Following is Heschel’s response to the recent report.
Let me be clear: I have never, ever attempted in any way to justify adultery or President Clinton’s misbehavior. It was wrong, period.
When the news broke about President Clinton’s affair in 1998, I was struck that among the very first voices condemning him came from two Jewish leaders, Senator Joe Lieberman and Professor Ismar Schorsch, both of whom adhere to rabbinic law. I was disturbed because according to rabbinic law, adultery consists of a married man engaging in sexual intercourse with a married woman; if the woman is not married, it is not considered adultery (and if a married woman has sexual relations with a man, it doesn’t matter if he is married or not — it is forbidden).
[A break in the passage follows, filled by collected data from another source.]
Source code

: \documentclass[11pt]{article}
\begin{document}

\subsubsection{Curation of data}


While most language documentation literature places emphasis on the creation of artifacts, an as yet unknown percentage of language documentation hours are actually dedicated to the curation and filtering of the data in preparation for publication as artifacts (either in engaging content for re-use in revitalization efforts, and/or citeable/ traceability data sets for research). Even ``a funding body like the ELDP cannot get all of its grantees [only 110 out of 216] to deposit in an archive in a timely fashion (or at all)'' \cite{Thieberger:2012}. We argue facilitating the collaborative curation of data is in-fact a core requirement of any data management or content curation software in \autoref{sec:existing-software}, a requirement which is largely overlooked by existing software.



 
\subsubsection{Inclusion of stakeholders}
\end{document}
Naturally, Jews today believe adultery is wrong, whether or not the woman is married. What concerned me was that their attacks on President Clinton pointed to a conflict in our use of rabbinic law.
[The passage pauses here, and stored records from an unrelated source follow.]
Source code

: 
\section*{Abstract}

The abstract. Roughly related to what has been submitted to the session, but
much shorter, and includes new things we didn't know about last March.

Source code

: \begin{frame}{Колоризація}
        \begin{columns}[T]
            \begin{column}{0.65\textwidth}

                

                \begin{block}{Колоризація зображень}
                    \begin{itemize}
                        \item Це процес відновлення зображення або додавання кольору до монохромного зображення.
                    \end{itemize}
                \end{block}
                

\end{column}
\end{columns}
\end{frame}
For years, many of us have been deeply upset about certain aspects of rabbinic law concerning women and marital relations, especially that women are not allowed to divorce a husband. He has to divorce her. The result has been a halachic quagmire of agunot, women who are chained to husbands who refuse to grant them a divorce.
If we find the rabbinic definition of adultery problematic and even reject it, why do we not also reject rabbinic laws on other matters that seem unjust or incompatible with our contemporary values, such as divorce laws? And if we are unwilling to change those divorce laws, then why would we not adhere to the laws regarding adultery? If some Jews are embarrassed that rabbinic law does not prohibit the kind of relationship President Clinton engaged in, then why are we not embarrassed by the existence of so many agunot?
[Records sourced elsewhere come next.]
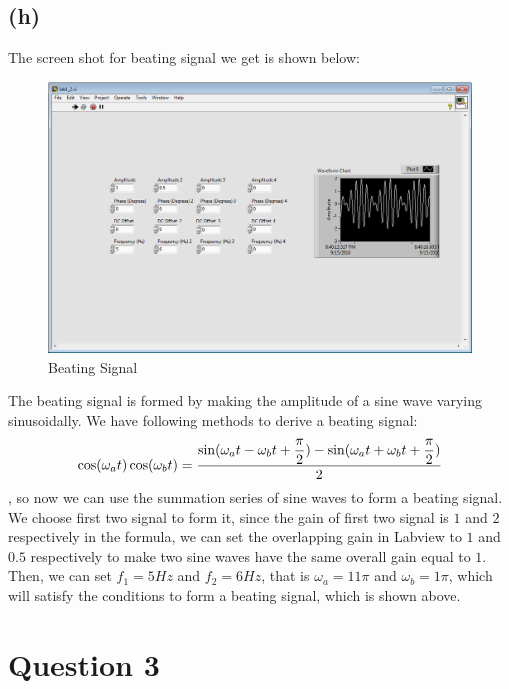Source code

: \documentclass[letterpaper]{article}
\begin{document}
\subsection*{(h)}
The screen shot for beating signal we get is shown below:
\begin{figure}[H]
	\centering
	\includegraphics[scale=0.6]{beating.PNG}
	\caption{Beating Signal}
	\label{fig:beating}
\end{figure}
The beating signal is formed by making the amplitude of a sine wave varying sinusoidally. We have following methods to derive a beating signal:
$$\cos(\omega_at)\cos(\omega_bt) = \frac{\displaystyle \sin(\omega_at - \omega_bt + \frac{\displaystyle \pi}{\displaystyle 2}) - \sin(\omega_at + \omega_bt + \frac{\displaystyle \pi}{\displaystyle 2})}{\displaystyle 2}$$, so now we can use the summation series of sine waves to form a beating signal. We choose first two signal to form it, since the gain of first two signal is $1$ and $2$ respectively in the formula, we can set the overlapping gain in Labview to $1$ and $0.5$ respectively to make two sine waves have the same overall gain equal to $1$. Then, we can set $f_1 = 5 Hz$ and $f_2 = 6 Hz$, that is $\omega_a = 11\pi$ and $\omega_b = 1\pi$, which will satisfy the conditions to form a beating signal, which is shown above.

\hspace*{3 em}
\section*{Question 3}
\end{document}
There is no question that President Clinton did something inexcusable. I was struck that certain members of Congress, while never condoning the President’s behavior, nonetheless treated him as a friend who had done something terribly wrong. The question for me was this: how should we behave when someone we respect does something wrong? Do we mock and condemn him, humiliate him further, as certain comedians, such as Jay Leno, did on a regular basis? What does such public humiliation say about our character?
Moments such this are tests of our integrity. However badly someone else behaves, we must not join in the condemnations and humiliations, but seek to assist the person in repentance, reparation, and rebuilding his or her life. That, in fact, is the Jewish way to behave.
During the many long months of political outrage over President Clinton in the fall and winter of 1998, al-Qaeda attacked the SS Cole, and the attention of our government should have been focused on the looming and growing threat of terrorism. Just three years later came the horrific attacks on this country. How foolish that we chose to focus on a sexual misbehavior instead of concentrating on preventing the terrible loss of life that resulted from al-Qaeda’s attacks.
Finally, what does it say about our society that we dredge up the President Clinton’s behavior just days after he and his family celebrated the birth of his granddaughter? Why are we still pursuing the nasty politics of character assassination in this country?
Susannah Heschel is Eli Black Professor of Jewish Studies in the Department of Religion at Dartmouth College.